Editorial: Look ahead, Enrique, and look behind
08/31/2021 11:14AM ● By Richard GawFifteen-year-old Enrique ascended the
steps that took him into Avon Grove High School this week for the
start of his junior year, and in the process, he did something he has
never done before.
From the time he was old enough, Enrique has been making his first steps into the hallways of the same school district at this time every year. Like every one of his classmates that he sees again after a hot summer of vaccinations and masks, Enrique is a bold experiment of education, the once tabula rasa of knowledge and curiosity now blessedly smudged with ink and words and equations and progress, and to follow Enrique into school is to see the work of his teachers and administrators all manifested in the form of inspiration, push and encouragement. They have turned his missteps into lessons, his errors into erasures and his flight of fancies into measured steps forward.
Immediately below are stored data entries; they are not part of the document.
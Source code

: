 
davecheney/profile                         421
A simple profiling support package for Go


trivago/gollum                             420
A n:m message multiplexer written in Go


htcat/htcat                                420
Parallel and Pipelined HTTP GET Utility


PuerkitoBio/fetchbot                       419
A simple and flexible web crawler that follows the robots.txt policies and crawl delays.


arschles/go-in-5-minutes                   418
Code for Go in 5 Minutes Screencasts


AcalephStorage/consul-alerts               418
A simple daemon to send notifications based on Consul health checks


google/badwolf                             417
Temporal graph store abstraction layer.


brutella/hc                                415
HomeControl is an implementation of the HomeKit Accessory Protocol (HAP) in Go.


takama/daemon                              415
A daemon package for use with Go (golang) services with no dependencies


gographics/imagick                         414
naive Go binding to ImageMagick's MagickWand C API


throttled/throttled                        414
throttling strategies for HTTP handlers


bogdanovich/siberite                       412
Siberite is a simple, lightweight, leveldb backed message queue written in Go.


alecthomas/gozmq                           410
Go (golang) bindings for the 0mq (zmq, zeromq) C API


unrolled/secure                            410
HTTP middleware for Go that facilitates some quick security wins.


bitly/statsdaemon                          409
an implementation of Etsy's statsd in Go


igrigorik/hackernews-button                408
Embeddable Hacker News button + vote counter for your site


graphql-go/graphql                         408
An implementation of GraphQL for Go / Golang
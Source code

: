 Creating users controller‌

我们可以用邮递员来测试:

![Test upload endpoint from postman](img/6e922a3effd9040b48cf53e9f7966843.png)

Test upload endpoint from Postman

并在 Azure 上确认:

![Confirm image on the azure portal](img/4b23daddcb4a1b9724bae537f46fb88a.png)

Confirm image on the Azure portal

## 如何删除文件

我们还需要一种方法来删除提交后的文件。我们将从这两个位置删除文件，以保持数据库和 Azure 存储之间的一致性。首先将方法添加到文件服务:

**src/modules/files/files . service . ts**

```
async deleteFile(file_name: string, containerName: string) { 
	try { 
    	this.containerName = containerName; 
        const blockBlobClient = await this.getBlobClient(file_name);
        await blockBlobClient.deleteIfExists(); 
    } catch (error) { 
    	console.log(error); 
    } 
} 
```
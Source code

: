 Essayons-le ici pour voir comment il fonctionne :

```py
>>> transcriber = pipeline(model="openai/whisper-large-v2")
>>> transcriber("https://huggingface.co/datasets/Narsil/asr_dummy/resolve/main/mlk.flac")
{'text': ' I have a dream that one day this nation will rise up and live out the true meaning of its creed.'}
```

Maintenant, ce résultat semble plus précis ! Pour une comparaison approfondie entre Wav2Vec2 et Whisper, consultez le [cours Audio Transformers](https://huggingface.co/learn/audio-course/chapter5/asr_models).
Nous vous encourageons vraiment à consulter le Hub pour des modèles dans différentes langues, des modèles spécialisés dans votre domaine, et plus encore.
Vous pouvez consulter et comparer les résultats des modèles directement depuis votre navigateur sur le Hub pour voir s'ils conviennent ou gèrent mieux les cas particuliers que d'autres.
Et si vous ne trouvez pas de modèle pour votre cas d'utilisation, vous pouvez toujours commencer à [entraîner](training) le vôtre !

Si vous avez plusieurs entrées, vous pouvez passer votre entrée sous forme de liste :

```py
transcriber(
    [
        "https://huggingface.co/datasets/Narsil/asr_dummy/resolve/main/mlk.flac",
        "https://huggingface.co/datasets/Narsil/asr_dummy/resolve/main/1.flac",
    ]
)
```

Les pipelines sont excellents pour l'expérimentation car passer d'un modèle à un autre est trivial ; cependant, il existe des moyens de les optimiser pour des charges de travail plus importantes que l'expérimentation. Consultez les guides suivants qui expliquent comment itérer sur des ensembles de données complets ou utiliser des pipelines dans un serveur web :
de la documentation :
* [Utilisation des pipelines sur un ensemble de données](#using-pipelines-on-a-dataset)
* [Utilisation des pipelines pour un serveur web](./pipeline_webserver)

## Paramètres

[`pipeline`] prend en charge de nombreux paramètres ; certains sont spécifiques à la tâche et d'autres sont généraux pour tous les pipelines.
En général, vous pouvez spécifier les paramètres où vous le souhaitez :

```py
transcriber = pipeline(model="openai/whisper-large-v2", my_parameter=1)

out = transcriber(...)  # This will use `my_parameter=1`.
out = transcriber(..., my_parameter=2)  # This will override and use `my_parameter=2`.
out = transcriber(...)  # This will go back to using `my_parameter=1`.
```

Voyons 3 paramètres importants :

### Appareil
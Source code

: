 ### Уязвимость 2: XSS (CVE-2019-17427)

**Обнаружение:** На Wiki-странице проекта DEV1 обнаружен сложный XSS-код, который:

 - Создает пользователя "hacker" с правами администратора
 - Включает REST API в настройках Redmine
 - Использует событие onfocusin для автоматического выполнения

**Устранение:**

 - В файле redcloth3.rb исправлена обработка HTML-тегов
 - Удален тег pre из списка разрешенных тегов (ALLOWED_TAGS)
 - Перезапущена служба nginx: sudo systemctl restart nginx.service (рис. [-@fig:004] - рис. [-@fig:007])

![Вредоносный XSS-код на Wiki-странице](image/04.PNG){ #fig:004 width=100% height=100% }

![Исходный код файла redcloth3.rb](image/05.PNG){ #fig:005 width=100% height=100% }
What Enrique does not realize is that by virtue of their aspirations, his administrators and his teachers have also equipped him with an invisible layer of protection – a clear coat of armor against the forces of the outside world. This gesture of decency is far from novel, nor is it new; for centuries, the walls of education have been fortresses of safety, where the stark realities of the outer world have been introduced gradually, if at all.
As the start of each school year passes, however, those who teach students like Enrique are faced with the growing realization that the hallways of academia have proven that they can no longer sustain themselves. The pounding against the walls never stops. The moat is crowded with influences in the water, intent on busting down the doors and dominating the conversation of modern education.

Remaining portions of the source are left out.